Mar 17 • 13:13 UTC 🇧🇷 Brazil G1 (PT)

General Mills closes sale of its business in Brazil to 3corações

General Mills has announced the sale of its Brazilian operations, including local brands Yoki and Kitano, to 3corações for a focus on profitable long-term growth.

General Mills, the well-known food company, has announced the closure of a significant transaction involving the sale of its Brazilian businesses to 3corações. This deal includes important local brands such as Yoki and Kitano, along with supply facilities located in Pouso Alegre and Campo Novo do Parecis. With this move, General Mills aims to streamline its operations and concentrate on its core international platforms that drive long-term profitability.

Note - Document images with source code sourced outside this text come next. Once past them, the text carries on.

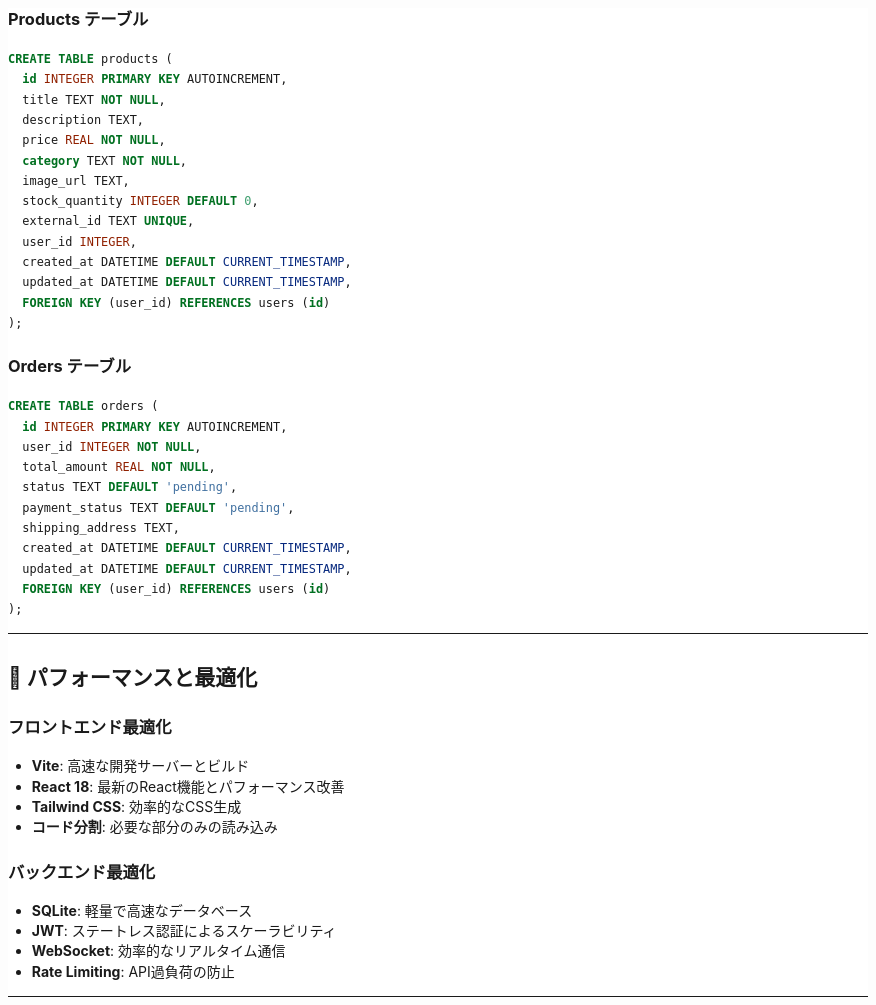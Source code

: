 ### **Products テーブル**
```sql
CREATE TABLE products (
  id INTEGER PRIMARY KEY AUTOINCREMENT,
  title TEXT NOT NULL,
  description TEXT,
  price REAL NOT NULL,
  category TEXT NOT NULL,
  image_url TEXT,
  stock_quantity INTEGER DEFAULT 0,
  external_id TEXT UNIQUE,
  user_id INTEGER,
  created_at DATETIME DEFAULT CURRENT_TIMESTAMP,
  updated_at DATETIME DEFAULT CURRENT_TIMESTAMP,
  FOREIGN KEY (user_id) REFERENCES users (id)
);
```

### **Orders テーブル**
```sql
CREATE TABLE orders (
  id INTEGER PRIMARY KEY AUTOINCREMENT,
  user_id INTEGER NOT NULL,
  total_amount REAL NOT NULL,
  status TEXT DEFAULT 'pending',
  payment_status TEXT DEFAULT 'pending',
  shipping_address TEXT,
  created_at DATETIME DEFAULT CURRENT_TIMESTAMP,
  updated_at DATETIME DEFAULT CURRENT_TIMESTAMP,
  FOREIGN KEY (user_id) REFERENCES users (id)
);
```

---

## 🚀 **パフォーマンスと最適化**

### **フロントエンド最適化**
- **Vite**: 高速な開発サーバーとビルド
- **React 18**: 最新のReact機能とパフォーマンス改善
- **Tailwind CSS**: 効率的なCSS生成
- **コード分割**: 必要な部分のみの読み込み

### **バックエンド最適化**
- **SQLite**: 軽量で高速なデータベース
- **JWT**: ステートレス認証によるスケーラビリティ
- **WebSocket**: 効率的なリアルタイム通信
- **Rate Limiting**: API過負荷の防止

---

The company disclosed that its operations in Brazil contributed approximately $350 million to its net sales for the fiscal year 2025. This figure indicates the substantial economic role that the Brazilian market has played in the company’s overall financial performance. By divesting from this segment, General Mills appears to be strategically realigning its priorities towards other global sectors that promise higher margins and operational efficiencies.

The transaction is expected to be finalized by the end of 2026, contingent upon obtaining necessary regulatory approvals and fulfilling other conditions. This anticipated timeline suggests that the transition will be carefully managed to ensure compliance and to minimize disruption, not only for the brand’s market presence in Brazil but also for its existing workforce and supply chain operations.